The Law Society of Manitoba has barred two Alberta lawyers from practising in the province and ordered them to pay $5,000 after receiving complaints they hired a private investigator to surveil a judge who was hearing a case involving COVID-19 public health orders.
John Carpay, president of the Calgary-based Justice Centre for Constitutional Freedoms, and Randal Jay Cameron faced charges from the independent regulator, including undermining public respect for the administration of justice and breach of integrity.
Ayli Klein, the law society's counsel, told a panel at a disciplinary hearing Monday that banning Carpay and Cameron from practising law in the province was the most serious penalty available.
"Their misconduct is truly shocking," she said.
"It's crucial the panel sends an unequivocal message … what they did was unprofessional."
Both Carpay and Cameron agreed to the law society's recommendations. Carpay pleaded guilty to breach of integrity while Cameron admitted to professional misconduct.
Carpay told the panel he regretted his actions.
"I fully acknowledge that my instructing surveillance of Chief Justice (Glenn) Joyal was in violation of my professional obligations as a lawyer to the court and to society," said Carpay.
Lawyers for the two men say they never meant to interfere with a case before the courts. Cameron was not present during the hearing on Monday.

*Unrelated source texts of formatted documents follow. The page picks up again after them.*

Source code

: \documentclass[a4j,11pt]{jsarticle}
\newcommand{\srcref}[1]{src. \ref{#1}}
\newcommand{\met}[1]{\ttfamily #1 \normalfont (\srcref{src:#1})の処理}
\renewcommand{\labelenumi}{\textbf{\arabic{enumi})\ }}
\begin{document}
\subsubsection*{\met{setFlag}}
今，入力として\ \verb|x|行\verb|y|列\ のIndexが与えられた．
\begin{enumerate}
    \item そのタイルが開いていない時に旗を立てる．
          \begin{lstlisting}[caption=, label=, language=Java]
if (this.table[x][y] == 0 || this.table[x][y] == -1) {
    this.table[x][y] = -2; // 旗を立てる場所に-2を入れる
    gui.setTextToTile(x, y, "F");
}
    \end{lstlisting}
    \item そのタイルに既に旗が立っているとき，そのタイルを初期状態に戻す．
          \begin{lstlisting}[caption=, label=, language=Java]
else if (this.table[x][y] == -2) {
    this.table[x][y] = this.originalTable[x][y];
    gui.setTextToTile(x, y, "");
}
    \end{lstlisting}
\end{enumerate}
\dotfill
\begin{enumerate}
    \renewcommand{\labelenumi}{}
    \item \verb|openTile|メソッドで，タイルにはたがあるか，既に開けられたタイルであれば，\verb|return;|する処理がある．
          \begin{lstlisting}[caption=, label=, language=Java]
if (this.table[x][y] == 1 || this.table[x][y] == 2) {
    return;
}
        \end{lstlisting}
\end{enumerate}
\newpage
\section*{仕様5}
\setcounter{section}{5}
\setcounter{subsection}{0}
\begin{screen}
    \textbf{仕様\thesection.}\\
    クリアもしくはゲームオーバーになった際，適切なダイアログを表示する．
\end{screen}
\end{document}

Both men represented several churches that attempted in 2021 to overturn Manitoba public health orders that prevented in-person religious services during the height of the pandemic.
Carpay said in a news release distributed by the Justice Centre that he was informed of criminal charges against him in December 2022 and continues to deny any criminal wrongdoing.
Carpay's lawyer told the panel the Law Society of Alberta would make a decision to pursue their own hearing after the Manitoba one was completed.